About this exercise:
Each line of the data below goes into the copy exactly; pictures do not.

Data to process:
-- Opening Marker --
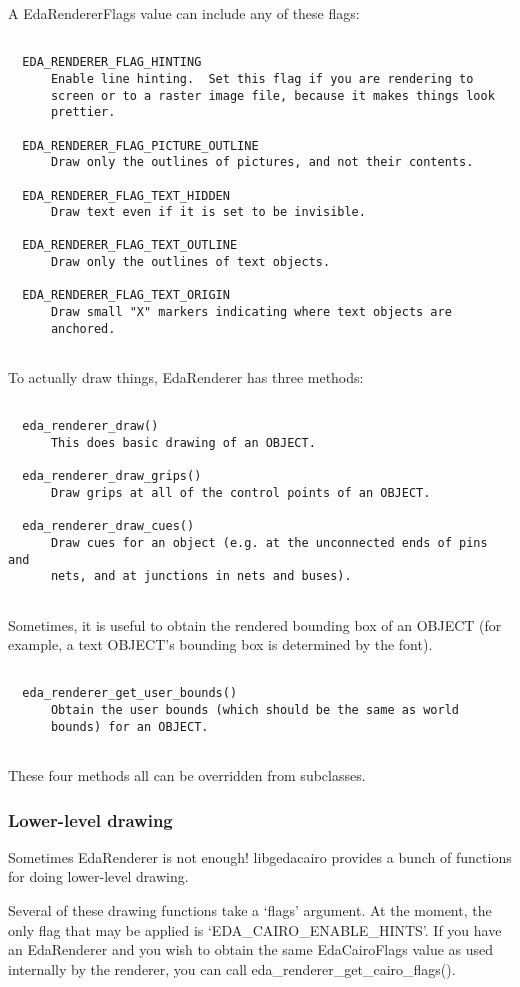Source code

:  A EdaRendererFlags value can include any of these flags: \begin{verbatim}
	
  EDA_RENDERER_FLAG_HINTING
      Enable line hinting.  Set this flag if you are rendering to
      screen or to a raster image file, because it makes things look
      prettier.

  EDA_RENDERER_FLAG_PICTURE_OUTLINE
      Draw only the outlines of pictures, and not their contents.

  EDA_RENDERER_FLAG_TEXT_HIDDEN
      Draw text even if it is set to be invisible.

  EDA_RENDERER_FLAG_TEXT_OUTLINE
      Draw only the outlines of text objects.

  EDA_RENDERER_FLAG_TEXT_ORIGIN
      Draw small "X" markers indicating where text objects are
      anchored.
  
\end{verbatim}
 To actually draw things, EdaRenderer has three methods: \begin{verbatim}
	
  eda_renderer_draw()
      This does basic drawing of an OBJECT.

  eda_renderer_draw_grips()
      Draw grips at all of the control points of an OBJECT.

  eda_renderer_draw_cues()
      Draw cues for an object (e.g. at the unconnected ends of pins and
      nets, and at junctions in nets and buses).
  
\end{verbatim}
 Sometimes, it is useful to obtain the rendered bounding box of an OBJECT (for example, a text OBJECT's bounding box is determined by the font). \begin{verbatim}
	
  eda_renderer_get_user_bounds()
      Obtain the user bounds (which should be the same as world
      bounds) for an OBJECT.
  
\end{verbatim}
 These four methods all can be overridden from subclasses. 
\subsubsection*{Lower-level drawing}
 Sometimes EdaRenderer is not enough! libgedacairo provides a bunch of functions for doing lower-level drawing. 

  Several of these drawing functions take a `flags' argument. At the moment, the only flag that may be applied is `EDA\_CAIRO\_ENABLE\_HINTS'. If you have an EdaRenderer and you wish to obtain the same EdaCairoFlags value as used internally by the renderer, you can call eda\_renderer\_get\_cairo\_flags(). 


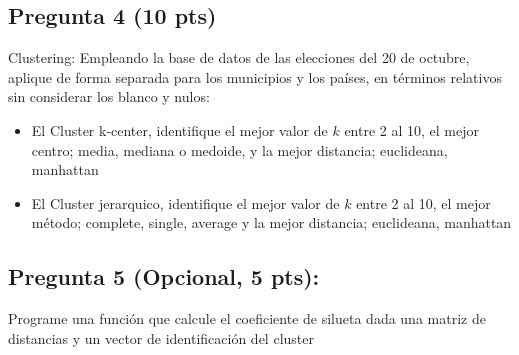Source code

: \documentclass[
]{article}
\providecommand{\tightlist}{%
  \setlength{\itemsep}{0pt}\setlength{\parskip}{0pt}}
\begin{document}
\hypertarget{pregunta-4-10-pts}{%
\subsection{Pregunta 4 (10 pts)}\label{pregunta-4-10-pts}}

Clustering: Empleando la base de datos de las elecciones del 20 de
octubre, aplique de forma separada para los municipios y los países, en
términos relativos sin considerar los blanco y nulos:

\begin{itemize}
\tightlist
\item
  El Cluster k-center, identifique el mejor valor de \(k\) entre 2 al
  10, el mejor centro; media, mediana o medoide, y la mejor distancia;
  euclideana, manhattan
\item
  El Cluster jerarquico, identifique el mejor valor de \(k\) entre 2 al
  10, el mejor método; complete, single, average y la mejor distancia;
  euclideana, manhattan
\end{itemize}

\hypertarget{pregunta-5-opcional-5-pts}{%
\subsection{Pregunta 5 (Opcional, 5
pts):}\label{pregunta-5-opcional-5-pts}}

Programe una función que calcule el coeficiente de silueta dada una
matriz de distancias y un vector de identificación del cluster
\end{document}
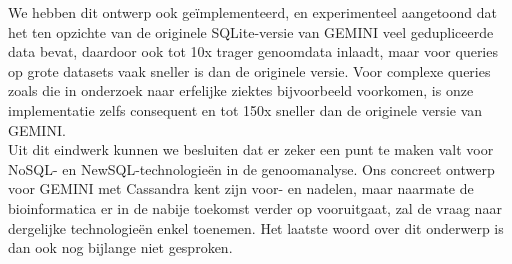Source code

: We hebben dit ontwerp ook ge\"implementeerd, en experimenteel aangetoond dat het ten opzichte van de originele SQLite-versie van GEMINI veel gedupliceerde data bevat, daardoor ook tot 10x trager genoomdata inlaadt, maar voor queries op grote datasets vaak sneller is dan de originele versie. Voor complexe queries zoals die in onderzoek naar erfelijke ziektes bijvoorbeeld voorkomen, is onze implementatie zelfs consequent en tot 150x sneller dan de originele versie van GEMINI.\\
Uit dit eindwerk kunnen we besluiten dat er zeker een punt te maken valt voor NoSQL- en NewSQL-technologie\"en in de genoomanalyse. Ons concreet ontwerp voor GEMINI met Cassandra kent zijn voor- en nadelen, maar naarmate de bioinformatica er in de nabije toekomst verder op vooruitgaat, zal de vraag naar dergelijke technologie\"en enkel toenemen. Het laatste woord over dit onderwerp is dan ook nog bijlange niet gesproken.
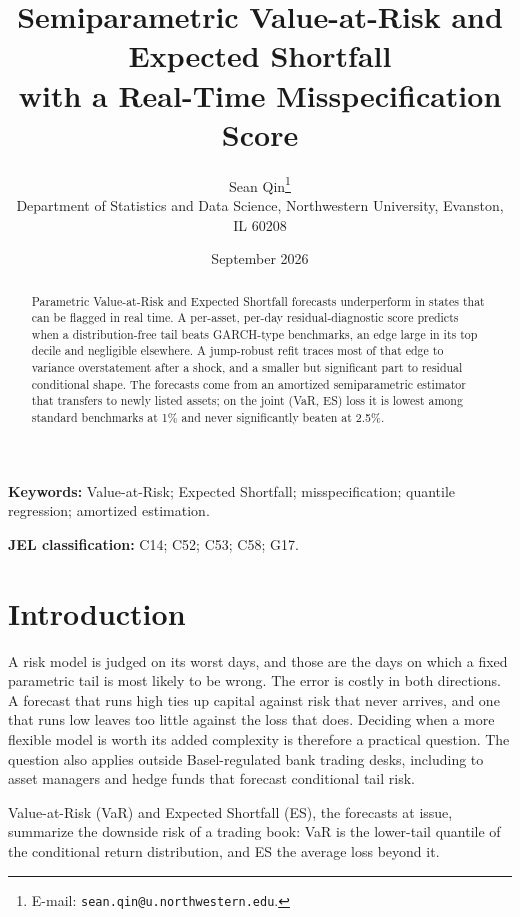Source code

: \documentclass[11pt]{article}
\title{Semiparametric Value-at-Risk and Expected Shortfall\\
with a Real-Time Misspecification Score}
\author{%
  Sean Qin\thanks{E-mail: \texttt{sean.qin@u.northwestern.edu}.}\\[4pt]
  \normalsize Department of Statistics and Data Science, Northwestern
  University, Evanston, IL 60208}
\date{September 2026}
\theoremstyle{remark}
\begin{document}
\maketitle
\let\footnote\endnote

\begin{abstract}
Parametric Value-at-Risk and Expected Shortfall forecasts underperform in states that can be flagged in real time. A per-asset, per-day residual-diagnostic
score predicts when a distribution-free tail beats
GARCH-type benchmarks, an edge large in its top decile and negligible
elsewhere. A jump-robust refit traces most of that edge to variance
overstatement after a shock, and a smaller but significant part to residual
conditional shape. The forecasts come from an amortized semiparametric estimator that transfers to newly listed assets; on the joint (VaR, ES) loss it is lowest among standard benchmarks at 1\% and never significantly beaten at 2.5\%.
\end{abstract}

\noindent\textbf{Keywords:} Value-at-Risk; Expected Shortfall;
misspecification; quantile regression; amortized estimation.

\medskip
\noindent\textbf{JEL classification:} C14; C52; C53; C58; G17.

\section*{Introduction}\label{sec:intro}

A risk model is judged on its worst days, and those are the days on which
a fixed parametric tail is most likely to be wrong. The error is costly in
both directions. A forecast that runs high ties up capital against risk
that never arrives, and one that runs low leaves too little against the
loss that does. Deciding when a more flexible model is worth its added
complexity is therefore a practical question. The question also applies outside Basel-regulated bank trading desks, including to asset managers and hedge funds that forecast conditional tail risk.

Value-at-Risk (VaR) and Expected Shortfall
(ES), the forecasts at issue, summarize the downside risk of a trading
book: VaR is the lower-tail quantile of the conditional return distribution, and
ES the average loss beyond it.
\end{document}
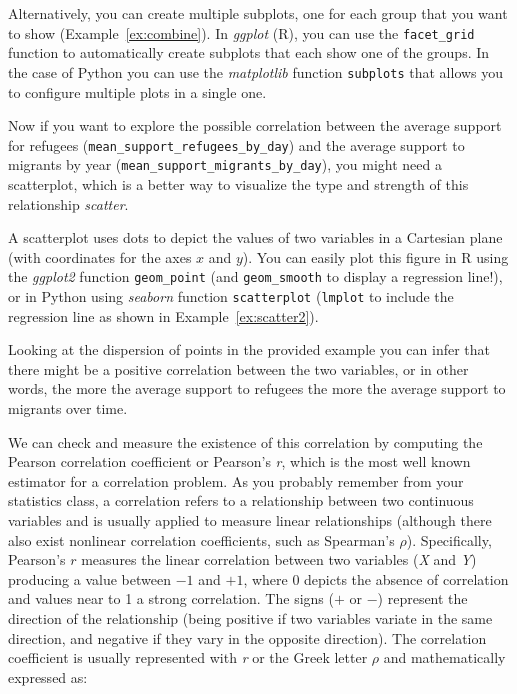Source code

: Alternatively, you can create multiple subplots, one for each group that you want to show (Example~\ref{ex:combine}).
In \emph{ggplot} (R), you can use the \texttt{facet\_grid} function to automatically create subplots that each show one of the groups. In the case of Python you can use the \emph{matplotlib} function \texttt{subplots} that allows you to configure multiple plots in a single one.


Now if you want to explore the possible correlation between the average support for refugees (\texttt{mean\_support\_refugees\_by\_day}) and the average support to migrants by year (\texttt{mean\_support\_migrants\_by\_day}), you might need a scatterplot, which is a better way to visualize the type and strength of this relationship \emph{scatter}.


A scatterplot uses dots to depict the values of two variables in a Cartesian plane (with coordinates for the axes $x$ and $y$). You can easily plot this figure in R using the \emph{ggplot2} function \texttt{geom\_point} (and \texttt{geom\_smooth} to display a regression line!), or in Python using \emph{seaborn} function \texttt{scatterplot} (\texttt{lmplot} to include the regression line as shown in Example~\ref{ex:scatter2}).




Looking at the dispersion of points in the provided example you can infer that there might be a positive correlation between the two variables, or in other words, the more the average support to refugees the more the average support to migrants over time.

We can check and measure the existence of this correlation by computing the Pearson correlation coefficient or Pearson's \emph{r}, which is the most well known estimator for a correlation problem. As you probably remember from your statistics class, a correlation refers to a relationship between two continuous variables and is usually applied to measure linear relationships (although there  also exist nonlinear correlation coefficients, such as Spearman's $\rho$). Specifically, Pearson's $r$  measures the linear correlation between two variables (\emph{X} and \emph{Y}) producing a value between $-1$ and $+1$, where 0 depicts the absence of correlation and values near to 1 a strong correlation. The signs ($+$ or $-$) represent the direction of the relationship (being positive if two variables variate in the same direction, and negative if they vary in the opposite direction). The correlation coefficient is usually represented with \emph{r} or the Greek letter $\rho$ and mathematically expressed as:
-- Closing Marker --
Answer to this exercise:
Source code

:  A EdaRendererFlags value can include any of these flags: \begin{verbatim}
	
  EDA_RENDERER_FLAG_HINTING
      Enable line hinting.  Set this flag if you are rendering to
      screen or to a raster image file, because it makes things look
      prettier.

  EDA_RENDERER_FLAG_PICTURE_OUTLINE
      Draw only the outlines of pictures, and not their contents.

  EDA_RENDERER_FLAG_TEXT_HIDDEN
      Draw text even if it is set to be invisible.

  EDA_RENDERER_FLAG_TEXT_OUTLINE
      Draw only the outlines of text objects.

  EDA_RENDERER_FLAG_TEXT_ORIGIN
      Draw small "X" markers indicating where text objects are
      anchored.
  
\end{verbatim}
 To actually draw things, EdaRenderer has three methods: \begin{verbatim}
	
  eda_renderer_draw()
      This does basic drawing of an OBJECT.

  eda_renderer_draw_grips()
      Draw grips at all of the control points of an OBJECT.

  eda_renderer_draw_cues()
      Draw cues for an object (e.g. at the unconnected ends of pins and
      nets, and at junctions in nets and buses).
  
\end{verbatim}
 Sometimes, it is useful to obtain the rendered bounding box of an OBJECT (for example, a text OBJECT's bounding box is determined by the font). \begin{verbatim}
	
  eda_renderer_get_user_bounds()
      Obtain the user bounds (which should be the same as world
      bounds) for an OBJECT.
  
\end{verbatim}
 These four methods all can be overridden from subclasses. 
\subsubsection*{Lower-level drawing}
 Sometimes EdaRenderer is not enough! libgedacairo provides a bunch of functions for doing lower-level drawing. 

  Several of these drawing functions take a `flags' argument. At the moment, the only flag that may be applied is `EDA\_CAIRO\_ENABLE\_HINTS'. If you have an EdaRenderer and you wish to obtain the same EdaCairoFlags value as used internally by the renderer, you can call eda\_renderer\_get\_cairo\_flags(). 


Source code

: \documentclass[
]{article}
\providecommand{\tightlist}{%
  \setlength{\itemsep}{0pt}\setlength{\parskip}{0pt}}
\begin{document}
\hypertarget{pregunta-4-10-pts}{%
\subsection{Pregunta 4 (10 pts)}\label{pregunta-4-10-pts}}

Clustering: Empleando la base de datos de las elecciones del 20 de
octubre, aplique de forma separada para los municipios y los países, en
términos relativos sin considerar los blanco y nulos:

\begin{itemize}
\tightlist
\item
  El Cluster k-center, identifique el mejor valor de \(k\) entre 2 al
  10, el mejor centro; media, mediana o medoide, y la mejor distancia;
  euclideana, manhattan
\item
  El Cluster jerarquico, identifique el mejor valor de \(k\) entre 2 al
  10, el mejor método; complete, single, average y la mejor distancia;
  euclideana, manhattan
\end{itemize}

\hypertarget{pregunta-5-opcional-5-pts}{%
\subsection{Pregunta 5 (Opcional, 5
pts):}\label{pregunta-5-opcional-5-pts}}

Programe una función que calcule el coeficiente de silueta dada una
matriz de distancias y un vector de identificación del cluster
\end{document}
Source code

: We hebben dit ontwerp ook ge\"implementeerd, en experimenteel aangetoond dat het ten opzichte van de originele SQLite-versie van GEMINI veel gedupliceerde data bevat, daardoor ook tot 10x trager genoomdata inlaadt, maar voor queries op grote datasets vaak sneller is dan de originele versie. Voor complexe queries zoals die in onderzoek naar erfelijke ziektes bijvoorbeeld voorkomen, is onze implementatie zelfs consequent en tot 150x sneller dan de originele versie van GEMINI.\\
Uit dit eindwerk kunnen we besluiten dat er zeker een punt te maken valt voor NoSQL- en NewSQL-technologie\"en in de genoomanalyse. Ons concreet ontwerp voor GEMINI met Cassandra kent zijn voor- en nadelen, maar naarmate de bioinformatica er in de nabije toekomst verder op vooruitgaat, zal de vraag naar dergelijke technologie\"en enkel toenemen. Het laatste woord over dit onderwerp is dan ook nog bijlange niet gesproken.
Source code

: \documentclass[11pt]{article}
\title{Semiparametric Value-at-Risk and Expected Shortfall\\
with a Real-Time Misspecification Score}
\author{%
  Sean Qin\thanks{E-mail: \texttt{sean.qin@u.northwestern.edu}.}\\[4pt]
  \normalsize Department of Statistics and Data Science, Northwestern
  University, Evanston, IL 60208}
\date{September 2026}
\theoremstyle{remark}
\begin{document}
\maketitle
\let\footnote\endnote

\begin{abstract}
Parametric Value-at-Risk and Expected Shortfall forecasts underperform in states that can be flagged in real time. A per-asset, per-day residual-diagnostic
score predicts when a distribution-free tail beats
GARCH-type benchmarks, an edge large in its top decile and negligible
elsewhere. A jump-robust refit traces most of that edge to variance
overstatement after a shock, and a smaller but significant part to residual
conditional shape. The forecasts come from an amortized semiparametric estimator that transfers to newly listed assets; on the joint (VaR, ES) loss it is lowest among standard benchmarks at 1\% and never significantly beaten at 2.5\%.
\end{abstract}

\noindent\textbf{Keywords:} Value-at-Risk; Expected Shortfall;
misspecification; quantile regression; amortized estimation.

\medskip
\noindent\textbf{JEL classification:} C14; C52; C53; C58; G17.

\section*{Introduction}\label{sec:intro}

A risk model is judged on its worst days, and those are the days on which
a fixed parametric tail is most likely to be wrong. The error is costly in
both directions. A forecast that runs high ties up capital against risk
that never arrives, and one that runs low leaves too little against the
loss that does. Deciding when a more flexible model is worth its added
complexity is therefore a practical question. The question also applies outside Basel-regulated bank trading desks, including to asset managers and hedge funds that forecast conditional tail risk.

Value-at-Risk (VaR) and Expected Shortfall
(ES), the forecasts at issue, summarize the downside risk of a trading
book: VaR is the lower-tail quantile of the conditional return distribution, and
ES the average loss beyond it.
\end{document}
Source code

: Alternatively, you can create multiple subplots, one for each group that you want to show (Example~\ref{ex:combine}).
In \emph{ggplot} (R), you can use the \texttt{facet\_grid} function to automatically create subplots that each show one of the groups. In the case of Python you can use the \emph{matplotlib} function \texttt{subplots} that allows you to configure multiple plots in a single one.


Now if you want to explore the possible correlation between the average support for refugees (\texttt{mean\_support\_refugees\_by\_day}) and the average support to migrants by year (\texttt{mean\_support\_migrants\_by\_day}), you might need a scatterplot, which is a better way to visualize the type and strength of this relationship \emph{scatter}.


A scatterplot uses dots to depict the values of two variables in a Cartesian plane (with coordinates for the axes $x$ and $y$). You can easily plot this figure in R using the \emph{ggplot2} function \texttt{geom\_point} (and \texttt{geom\_smooth} to display a regression line!), or in Python using \emph{seaborn} function \texttt{scatterplot} (\texttt{lmplot} to include the regression line as shown in Example~\ref{ex:scatter2}).




Looking at the dispersion of points in the provided example you can infer that there might be a positive correlation between the two variables, or in other words, the more the average support to refugees the more the average support to migrants over time.

We can check and measure the existence of this correlation by computing the Pearson correlation coefficient or Pearson's \emph{r}, which is the most well known estimator for a correlation problem. As you probably remember from your statistics class, a correlation refers to a relationship between two continuous variables and is usually applied to measure linear relationships (although there  also exist nonlinear correlation coefficients, such as Spearman's $\rho$). Specifically, Pearson's $r$  measures the linear correlation between two variables (\emph{X} and \emph{Y}) producing a value between $-1$ and $+1$, where 0 depicts the absence of correlation and values near to 1 a strong correlation. The signs ($+$ or $-$) represent the direction of the relationship (being positive if two variables variate in the same direction, and negative if they vary in the opposite direction). The correlation coefficient is usually represented with \emph{r} or the Greek letter $\rho$ and mathematically expressed as:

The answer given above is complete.